Bio

Larry Burtlemann 2 by lisa scott owen

Larry Bertlemann – born August 7, 1955

 

The Rubberman opened the door. Arriving amid a period of flux, he demonstrated that no limits exist beyond our imagination. He didn’t invent the shortboard; he just showed us how to ride it. No one had a greater influence on the way people surf — from the best in the world on down — than Larry Bertlemann.

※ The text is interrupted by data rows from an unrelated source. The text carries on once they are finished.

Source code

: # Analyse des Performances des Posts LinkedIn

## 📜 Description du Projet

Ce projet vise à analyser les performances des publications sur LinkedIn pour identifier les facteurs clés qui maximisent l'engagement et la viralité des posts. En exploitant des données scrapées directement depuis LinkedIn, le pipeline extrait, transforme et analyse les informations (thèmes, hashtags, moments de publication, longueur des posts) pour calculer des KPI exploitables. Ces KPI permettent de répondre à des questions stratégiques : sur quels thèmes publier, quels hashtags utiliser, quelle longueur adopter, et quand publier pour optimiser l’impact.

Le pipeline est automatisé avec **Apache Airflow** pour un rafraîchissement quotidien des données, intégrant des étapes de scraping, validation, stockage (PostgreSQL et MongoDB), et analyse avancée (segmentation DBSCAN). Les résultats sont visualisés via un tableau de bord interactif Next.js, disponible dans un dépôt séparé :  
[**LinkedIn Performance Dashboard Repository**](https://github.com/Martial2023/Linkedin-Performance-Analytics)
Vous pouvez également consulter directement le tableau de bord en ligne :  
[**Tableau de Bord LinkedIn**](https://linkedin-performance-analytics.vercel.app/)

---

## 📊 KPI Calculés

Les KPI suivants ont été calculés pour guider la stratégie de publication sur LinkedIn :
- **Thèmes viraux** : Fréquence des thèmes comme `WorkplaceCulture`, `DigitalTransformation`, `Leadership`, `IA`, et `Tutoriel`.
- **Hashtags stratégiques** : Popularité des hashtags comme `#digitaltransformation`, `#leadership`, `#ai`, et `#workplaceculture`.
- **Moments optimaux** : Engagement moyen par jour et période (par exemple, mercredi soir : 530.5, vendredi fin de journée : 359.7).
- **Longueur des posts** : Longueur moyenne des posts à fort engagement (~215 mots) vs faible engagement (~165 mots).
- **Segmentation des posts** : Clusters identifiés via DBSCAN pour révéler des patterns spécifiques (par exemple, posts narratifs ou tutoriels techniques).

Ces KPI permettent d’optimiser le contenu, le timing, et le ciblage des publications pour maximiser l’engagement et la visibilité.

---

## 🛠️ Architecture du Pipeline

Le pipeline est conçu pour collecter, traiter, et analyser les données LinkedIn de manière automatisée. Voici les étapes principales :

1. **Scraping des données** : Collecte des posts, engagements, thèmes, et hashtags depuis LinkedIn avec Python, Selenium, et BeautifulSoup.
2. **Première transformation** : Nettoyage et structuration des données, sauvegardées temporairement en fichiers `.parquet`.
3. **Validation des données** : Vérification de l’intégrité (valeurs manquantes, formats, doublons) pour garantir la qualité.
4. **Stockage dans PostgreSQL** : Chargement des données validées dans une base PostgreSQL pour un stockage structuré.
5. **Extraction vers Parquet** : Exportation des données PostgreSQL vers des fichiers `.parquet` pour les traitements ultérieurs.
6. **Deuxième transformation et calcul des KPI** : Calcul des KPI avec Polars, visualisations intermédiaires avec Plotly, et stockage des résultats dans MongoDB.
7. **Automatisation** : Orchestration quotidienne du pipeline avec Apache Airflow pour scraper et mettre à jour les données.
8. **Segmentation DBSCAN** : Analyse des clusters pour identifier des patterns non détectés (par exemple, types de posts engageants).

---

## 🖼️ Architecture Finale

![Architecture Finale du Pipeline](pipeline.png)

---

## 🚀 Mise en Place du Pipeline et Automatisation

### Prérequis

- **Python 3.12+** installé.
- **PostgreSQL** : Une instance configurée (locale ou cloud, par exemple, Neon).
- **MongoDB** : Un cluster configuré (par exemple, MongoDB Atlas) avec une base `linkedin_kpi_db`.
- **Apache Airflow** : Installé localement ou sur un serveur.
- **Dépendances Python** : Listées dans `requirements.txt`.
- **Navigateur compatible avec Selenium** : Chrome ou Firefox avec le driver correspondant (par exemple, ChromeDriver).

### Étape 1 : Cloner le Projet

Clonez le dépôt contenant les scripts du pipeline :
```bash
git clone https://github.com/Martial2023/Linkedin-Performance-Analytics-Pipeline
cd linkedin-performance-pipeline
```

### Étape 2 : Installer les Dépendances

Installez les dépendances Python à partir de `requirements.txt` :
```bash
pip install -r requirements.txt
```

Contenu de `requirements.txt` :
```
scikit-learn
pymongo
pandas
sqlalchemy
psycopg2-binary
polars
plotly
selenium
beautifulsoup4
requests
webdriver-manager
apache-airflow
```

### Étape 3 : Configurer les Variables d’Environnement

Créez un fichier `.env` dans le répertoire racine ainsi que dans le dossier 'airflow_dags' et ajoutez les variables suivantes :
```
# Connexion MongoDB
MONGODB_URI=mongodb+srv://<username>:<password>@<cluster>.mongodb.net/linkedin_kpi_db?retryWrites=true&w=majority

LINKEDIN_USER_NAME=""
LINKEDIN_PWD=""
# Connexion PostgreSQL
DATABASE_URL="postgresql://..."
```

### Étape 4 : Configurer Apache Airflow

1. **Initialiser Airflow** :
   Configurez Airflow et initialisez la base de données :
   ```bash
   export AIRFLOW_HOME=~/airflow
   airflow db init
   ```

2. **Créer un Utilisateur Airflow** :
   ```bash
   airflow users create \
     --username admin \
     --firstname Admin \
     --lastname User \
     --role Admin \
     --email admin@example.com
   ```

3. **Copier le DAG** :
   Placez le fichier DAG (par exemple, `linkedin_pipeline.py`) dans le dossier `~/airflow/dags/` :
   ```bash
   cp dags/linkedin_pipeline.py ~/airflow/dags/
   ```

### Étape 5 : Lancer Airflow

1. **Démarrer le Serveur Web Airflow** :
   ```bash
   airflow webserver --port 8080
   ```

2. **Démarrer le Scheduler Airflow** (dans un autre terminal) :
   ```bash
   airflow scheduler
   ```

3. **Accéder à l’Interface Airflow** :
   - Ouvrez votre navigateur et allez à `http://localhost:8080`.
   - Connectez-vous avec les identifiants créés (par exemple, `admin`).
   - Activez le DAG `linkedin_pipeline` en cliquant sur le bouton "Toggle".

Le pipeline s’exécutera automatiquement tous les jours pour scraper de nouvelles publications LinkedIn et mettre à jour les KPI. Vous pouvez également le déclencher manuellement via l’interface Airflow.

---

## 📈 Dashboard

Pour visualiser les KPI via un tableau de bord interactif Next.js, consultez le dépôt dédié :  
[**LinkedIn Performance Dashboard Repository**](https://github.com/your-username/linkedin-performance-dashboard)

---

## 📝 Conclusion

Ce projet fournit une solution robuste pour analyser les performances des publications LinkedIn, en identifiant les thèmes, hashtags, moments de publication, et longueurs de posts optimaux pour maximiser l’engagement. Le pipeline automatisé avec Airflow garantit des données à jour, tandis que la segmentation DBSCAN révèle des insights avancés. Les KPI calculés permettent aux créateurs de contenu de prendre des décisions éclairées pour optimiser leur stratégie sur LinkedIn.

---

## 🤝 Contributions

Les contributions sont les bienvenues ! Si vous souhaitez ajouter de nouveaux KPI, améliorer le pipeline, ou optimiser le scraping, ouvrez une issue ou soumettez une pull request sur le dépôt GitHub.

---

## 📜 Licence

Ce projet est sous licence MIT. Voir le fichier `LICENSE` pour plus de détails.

The only son (he has four sisters) of a former survival instructor for the U.S. Air Force, Lawrence Mehau Bertlemann was drawn to adventure at an early age. Born in Hilo, on Hawaii’s big island, where his father ran an auto shop, Larry spent his early childhood hunting pigs and fishing with handlines, without so much as a thought on surfing. At age 11, he came to Oahu with his mother, putting Larry in proximity to Waikiki and the forces that would shape his life. “I still remember my first wave at Queens,” he reflects. “I rented a board for an hour and stayed out all day. They had to chase me in. Rabbit Kekai was up there yelling at me, but then my mom told him who I was. Our family had a lot of pull at the time — on both sides of the law, so he left me alone.”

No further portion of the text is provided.